Laveaux Industries leased equipment to Hart Corporation for a four-year period, at which time possession of the leased asset will revert back to Laveaux.

The equipment cost Laveaux $4 million and has an expected useful life of six years.

Its normal sales price is $5.6 million.

The present value of the minimum lease payments for both the lessor and lessee is $5.2 million.

The first payment was made at the inception of the lease.

Collectibility of the remaining lease payments is reasonably assured, and Laveaux has no material cost uncertainties.

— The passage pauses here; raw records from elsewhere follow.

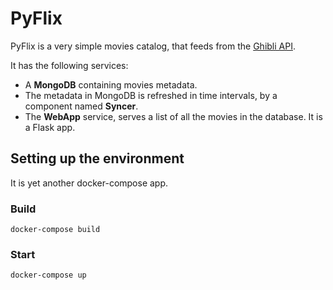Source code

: # PyFlix


PyFlix is a very simple movies catalog, that feeds from 
the [Ghibli API](https://ghibliapi.herokuapp.com/).


It has the following services:
 * A **MongoDB** containing movies metadata.
 * The metadata in MongoDB is refreshed in time intervals, by a component named **Syncer**.
 * The **WebApp** service, serves a list of all the movies in the database. It is a Flask app.


## Setting up the environment

It is yet another docker-compose app.

### Build

```
docker-compose build
```

### Start

```
docker-compose up
```
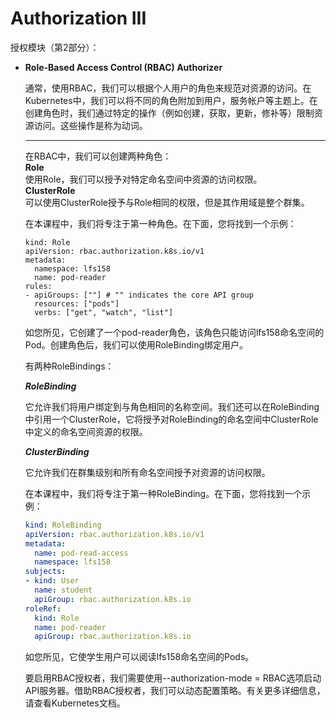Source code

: # Authorization III

授权模块（第2部分）：

* **Role-Based Access Control \(RBAC\) Authorizer**

  通常，使用RBAC，我们可以根据个人用户的角色来规范对资源的访问。在Kubernetes中，我们可以将不同的角色附加到用户，服务帐户等主题上。在创建角色时，我们通过特定的操作（例如创建，获取，更新，修补等）限制资源访问。这些操作是称为动词。  
  ****  
  在RBAC中，我们可以创建两种角色：  
  **Role**  
  使用Role，我们可以授予对特定命名空间中资源的访问权限。  
  **ClusterRole**  
  可以使用ClusterRole授予与Role相同的权限，但是其作用域是整个群集。

  
  在本课程中，我们将专注于第一种角色。在下面，您将找到一个示例：

  ```text
  kind: Role
  apiVersion: rbac.authorization.k8s.io/v1
  metadata:
    namespace: lfs158
    name: pod-reader
  rules:
  - apiGroups: [""] # "" indicates the core API group
    resources: ["pods"]
    verbs: ["get", "watch", "list"]
  ```

  如您所见，它创建了一个pod-reader角色，该角色只能访问lfs158命名空间的Pod。创建角色后，我们可以使用RoleBinding绑定用户。



  有两种RoleBindings：

  _**RoleBinding**_

  它允许我们将用户绑定到与角色相同的名称空间。我们还可以在RoleBinding中引用一个ClusterRole，它将授予对RoleBinding的命名空间中ClusterRole中定义的命名空间资源的权限。

  _**ClusterBinding**_

  它允许我们在群集级别和所有命名空间授予对资源的访问权限。



  在本课程中，我们将专注于第一种RoleBinding。在下面，您将找到一个示例：

  ```yaml
  kind: RoleBinding
  apiVersion: rbac.authorization.k8s.io/v1
  metadata:
    name: pod-read-access
    namespace: lfs158
  subjects:
  - kind: User
    name: student
    apiGroup: rbac.authorization.k8s.io
  roleRef:
    kind: Role
    name: pod-reader
    apiGroup: rbac.authorization.k8s.io
  ```

  如您所见，它使学生用户可以阅读lfs158命名空间的Pods。

  要启用RBAC授权者，我们需要使用--authorization-mode = RBAC选项启动API服务器。借助RBAC授权者，我们可以动态配置策略。有关更多详细信息，请查看Kubernetes文档。



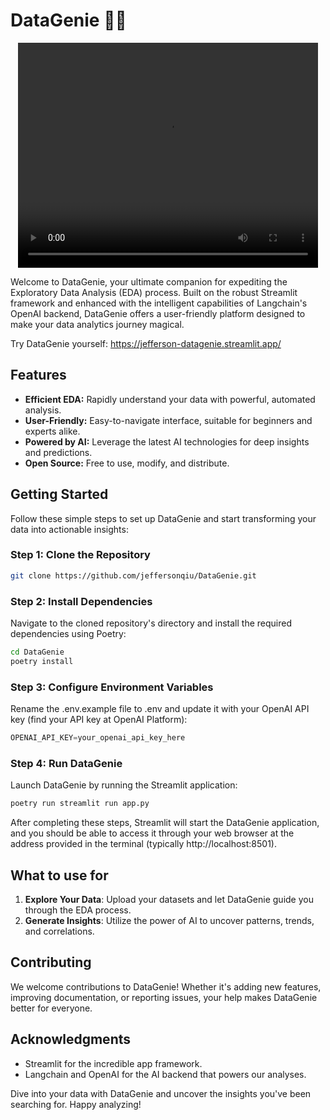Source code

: # DataGenie 🧞‍♂️

<div style="text-align: center;">
    <video width="480" height="360" controls>
    <source src="asset/datagenie_demo.mp4" type="video/mp4">
    </video>
</div>


Welcome to DataGenie, your ultimate companion for expediting the Exploratory Data Analysis (EDA) process. Built on the robust Streamlit framework and enhanced with the intelligent capabilities of Langchain's OpenAI backend, DataGenie offers a user-friendly platform designed to make your data analytics journey magical.

Try DataGenie yourself: https://jefferson-datagenie.streamlit.app/

## Features
- **Efficient EDA:** Rapidly understand your data with powerful, automated analysis.
- **User-Friendly:** Easy-to-navigate interface, suitable for beginners and experts alike.
- **Powered by AI:** Leverage the latest AI technologies for deep insights and predictions.
- **Open Source:** Free to use, modify, and distribute.

## Getting Started
Follow these simple steps to set up DataGenie and start transforming your data into actionable insights:

### Step 1: Clone the Repository
```bash
git clone https://github.com/jeffersonqiu/DataGenie.git
```

### Step 2: Install Dependencies
Navigate to the cloned repository's directory and install the required dependencies using Poetry:
```bash
cd DataGenie
poetry install
```

### Step 3: Configure Environment Variables
Rename the .env.example file to .env and update it with your OpenAI API key (find your API key at OpenAI Platform):
```python
OPENAI_API_KEY=your_openai_api_key_here
```

### Step 4: Run DataGenie
Launch DataGenie by running the Streamlit application:
```python
poetry run streamlit run app.py
```
After completing these steps, Streamlit will start the DataGenie application, and you should be able to access it through your web browser at the address provided in the terminal (typically http://localhost:8501).

## What to use for
1. **Explore Your Data**: Upload your datasets and let DataGenie guide you through the EDA process.<br>
2. **Generate Insights**: Utilize the power of AI to uncover patterns, trends, and correlations.

## Contributing
We welcome contributions to DataGenie! Whether it's adding new features, improving documentation, or reporting issues, your help makes DataGenie better for everyone.

## Acknowledgments
- Streamlit for the incredible app framework.
- Langchain and OpenAI for the AI backend that powers our analyses.

Dive into your data with DataGenie and uncover the insights you've been searching for. Happy analyzing!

How should this lease be classified

(a) by Laveaux Industries (the lessor) and

(b) by Hart Corporation (the lessee)? Why?

Lease:

Lease is a type of finance arrangement under which purchase do not need to pay the full purchase cost at the time of purchase. Lease agreement is classified as an operating lease or a capital lease from the view point of lessee.Lease agreement is classified as an operating lease, direct-financing lease or a sales-type lease from the view point of lessor.

Answer and Explanation:

(a) Laveaux Industries (the lessor) would classify this lease as a sales-type lease.

Explanation: The leased asset has been leased above the cost of the leased asset and the present value of minimum lease rental is more than 90% of the cost of the asset.

(b) Hart Corporation (the lessee) would classify this lease as a capital lease.

Explanation: Lease is classifies as a capital lease if following conditions are satisfies: -

(1) If the lease agreement contain a bargain-purchase option at the end of the lease life.

(2) The present value of minimum lease rental is more than the 95% of the asset value.

(3) The asset has been leased for more than 75% life of the leased asset.

(4) The leased asset is transferred to lessee at the end of the lease period.

A capital lease is classified as a sales-type lease if the present value of minimum lease rental is more than the cost of the leased asset and the collectibility of the remaining lease payments is reasonably assured.